The children found it tremendous fun, though the teachers remained in their strict Victorian roles all day.
Haidee Boyt, 11, said: “It is different to anything else and it is really fun.”
She chose to dress as a chimney sweep and said she had been ‘up cleaning chimneys’ before school started.
Mio Andersson, 10, was one of the children who was made to use the right hand for writing, despite being left-handed.
He said: “My grandpa was left-handed and he had his hand slapped with a ruler, so he can write with both hands now.
“You can’t slouch, you can’t fidget and you can’t talk, otherwise you get caned.”
Head teacher Sue Harrsion gathered the children in the hall at the start of the day and spoke about the Bible.
Miss Lizzie Messina-Reeve, upper key stage two team leader and year-six teacher, said: “She was 100 per cent in role! She disciplined the children as necessary, said The Lord’s Prayer and we sang All Things Bright and Beautiful.
“We then came back to class but the children were not allowed in until they were deemed clean enough.

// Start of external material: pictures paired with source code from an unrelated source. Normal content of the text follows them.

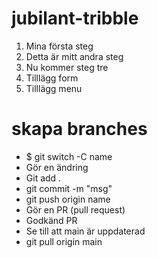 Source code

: # jubilant-tribble
1. Mina första steg
2. Detta är mitt andra steg
3. Nu kommer steg tre
4. Tilllägg form
5. Tilllägg menu

# skapa branches 
* $ git switch -C name
* Gör en ändring
* Git add .
* git commit -m "msg"
* git push origin name
* Gör en PR (pull request)
* Godkänd PR
* Se till att main är uppdaterad
* git pull origin main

They were dressed for the occasion and were ready to check their hands and nails for cleanliness and that their hair was neat.”
Girls and boys sat separately all day, with their Victorian names written on a chalkboard in front of them.
Luukas Glass, 10, said: “We have to write a letter about being a child in the Victorian times and that is really going to help us remember.”
Lessons included numeracy, a Latin spelling test and learning about the British Empire.
Miss Messina-Reeve said: “Our 11-year-old boys left us for part of the day to do some manual labour, followed by a snack of ‘beef dripping’, bread and cress.
“We shared bread and jam as our snack before lunch. At playtime, they were given skipping ropes and hoops to play with.”
In the afternoon, the boys were given drill practice while the girls did sewing and learned how to fold material and sort household goods, then the girls played tennis while the boys did woodwork, making a square frame for the girls’ sewing.
Miss Messina-Reeve said: “We tried to keep to Victorian disciplines as much as possible. Some children were made to wear the dunce’s cap, as well as others being sent to stand in the corner, face the wall, and some even suffered the wrath of the ‘cane’.
“It was an amazing day, where everyone involved dressed for the occasion and enjoyed the day.”